- What to work on: Set the data down once more, in full and exactly.

- Dataset:

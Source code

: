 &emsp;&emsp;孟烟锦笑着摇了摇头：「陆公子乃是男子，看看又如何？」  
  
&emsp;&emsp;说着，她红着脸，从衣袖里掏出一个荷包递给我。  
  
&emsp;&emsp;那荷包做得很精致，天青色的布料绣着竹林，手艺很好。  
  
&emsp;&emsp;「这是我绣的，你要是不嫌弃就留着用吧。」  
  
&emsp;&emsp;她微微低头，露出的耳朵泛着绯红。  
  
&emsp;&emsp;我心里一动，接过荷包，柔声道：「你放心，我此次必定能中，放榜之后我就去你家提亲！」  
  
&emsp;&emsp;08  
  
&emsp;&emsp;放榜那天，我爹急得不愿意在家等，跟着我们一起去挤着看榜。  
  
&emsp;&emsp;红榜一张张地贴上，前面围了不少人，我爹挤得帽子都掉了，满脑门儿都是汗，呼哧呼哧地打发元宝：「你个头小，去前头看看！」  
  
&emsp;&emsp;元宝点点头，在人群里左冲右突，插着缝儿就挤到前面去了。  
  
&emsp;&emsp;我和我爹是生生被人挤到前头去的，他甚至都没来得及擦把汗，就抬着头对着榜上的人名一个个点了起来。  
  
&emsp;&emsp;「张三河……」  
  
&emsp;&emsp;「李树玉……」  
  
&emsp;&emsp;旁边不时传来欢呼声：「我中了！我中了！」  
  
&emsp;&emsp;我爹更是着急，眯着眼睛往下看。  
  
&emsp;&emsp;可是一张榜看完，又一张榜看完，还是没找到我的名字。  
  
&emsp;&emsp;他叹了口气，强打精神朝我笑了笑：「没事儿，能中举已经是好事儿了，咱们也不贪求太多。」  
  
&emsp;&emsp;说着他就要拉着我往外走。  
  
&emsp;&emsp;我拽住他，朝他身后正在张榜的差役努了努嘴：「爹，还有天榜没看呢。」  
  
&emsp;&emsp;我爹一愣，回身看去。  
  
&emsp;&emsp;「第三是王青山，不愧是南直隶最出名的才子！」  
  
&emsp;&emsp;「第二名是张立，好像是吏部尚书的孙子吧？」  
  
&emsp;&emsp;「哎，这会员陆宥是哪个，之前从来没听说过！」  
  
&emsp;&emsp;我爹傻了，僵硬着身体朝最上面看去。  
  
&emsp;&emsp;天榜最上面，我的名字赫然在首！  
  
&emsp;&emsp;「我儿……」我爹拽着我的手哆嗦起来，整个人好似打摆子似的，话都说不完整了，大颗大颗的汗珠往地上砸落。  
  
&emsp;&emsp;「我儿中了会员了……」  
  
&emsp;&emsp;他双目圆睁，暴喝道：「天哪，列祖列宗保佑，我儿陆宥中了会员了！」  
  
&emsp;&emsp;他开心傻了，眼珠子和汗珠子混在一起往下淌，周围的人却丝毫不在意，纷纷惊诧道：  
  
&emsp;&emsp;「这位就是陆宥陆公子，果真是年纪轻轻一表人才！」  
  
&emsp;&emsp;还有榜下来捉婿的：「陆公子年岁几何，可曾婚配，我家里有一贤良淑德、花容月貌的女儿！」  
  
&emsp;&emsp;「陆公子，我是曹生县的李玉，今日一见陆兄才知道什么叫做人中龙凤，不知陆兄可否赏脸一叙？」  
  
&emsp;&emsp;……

- Task result:
Source code

: &emsp;&emsp;孟烟锦笑着摇了摇头：「陆公子乃是男子，看看又如何？」  
  
&emsp;&emsp;说着，她红着脸，从衣袖里掏出一个荷包递给我。  
  
&emsp;&emsp;那荷包做得很精致，天青色的布料绣着竹林，手艺很好。  
  
&emsp;&emsp;「这是我绣的，你要是不嫌弃就留着用吧。」  
  
&emsp;&emsp;她微微低头，露出的耳朵泛着绯红。  
  
&emsp;&emsp;我心里一动，接过荷包，柔声道：「你放心，我此次必定能中，放榜之后我就去你家提亲！」  
  
&emsp;&emsp;08  
  
&emsp;&emsp;放榜那天，我爹急得不愿意在家等，跟着我们一起去挤着看榜。  
  
&emsp;&emsp;红榜一张张地贴上，前面围了不少人，我爹挤得帽子都掉了，满脑门儿都是汗，呼哧呼哧地打发元宝：「你个头小，去前头看看！」  
  
&emsp;&emsp;元宝点点头，在人群里左冲右突，插着缝儿就挤到前面去了。  
  
&emsp;&emsp;我和我爹是生生被人挤到前头去的，他甚至都没来得及擦把汗，就抬着头对着榜上的人名一个个点了起来。  
  
&emsp;&emsp;「张三河……」  
  
&emsp;&emsp;「李树玉……」  
  
&emsp;&emsp;旁边不时传来欢呼声：「我中了！我中了！」  
  
&emsp;&emsp;我爹更是着急，眯着眼睛往下看。  
  
&emsp;&emsp;可是一张榜看完，又一张榜看完，还是没找到我的名字。  
  
&emsp;&emsp;他叹了口气，强打精神朝我笑了笑：「没事儿，能中举已经是好事儿了，咱们也不贪求太多。」  
  
&emsp;&emsp;说着他就要拉着我往外走。  
  
&emsp;&emsp;我拽住他，朝他身后正在张榜的差役努了努嘴：「爹，还有天榜没看呢。」  
  
&emsp;&emsp;我爹一愣，回身看去。  
  
&emsp;&emsp;「第三是王青山，不愧是南直隶最出名的才子！」  
  
&emsp;&emsp;「第二名是张立，好像是吏部尚书的孙子吧？」  
  
&emsp;&emsp;「哎，这会员陆宥是哪个，之前从来没听说过！」  
  
&emsp;&emsp;我爹傻了，僵硬着身体朝最上面看去。  
  
&emsp;&emsp;天榜最上面，我的名字赫然在首！  
  
&emsp;&emsp;「我儿……」我爹拽着我的手哆嗦起来，整个人好似打摆子似的，话都说不完整了，大颗大颗的汗珠往地上砸落。  
  
&emsp;&emsp;「我儿中了会员了……」  
  
&emsp;&emsp;他双目圆睁，暴喝道：「天哪，列祖列宗保佑，我儿陆宥中了会员了！」  
  
&emsp;&emsp;他开心傻了，眼珠子和汗珠子混在一起往下淌，周围的人却丝毫不在意，纷纷惊诧道：  
  
&emsp;&emsp;「这位就是陆宥陆公子，果真是年纪轻轻一表人才！」  
  
&emsp;&emsp;还有榜下来捉婿的：「陆公子年岁几何，可曾婚配，我家里有一贤良淑德、花容月貌的女儿！」  
  
&emsp;&emsp;「陆公子，我是曹生县的李玉，今日一见陆兄才知道什么叫做人中龙凤，不知陆兄可否赏脸一叙？」  
  
&emsp;&emsp;……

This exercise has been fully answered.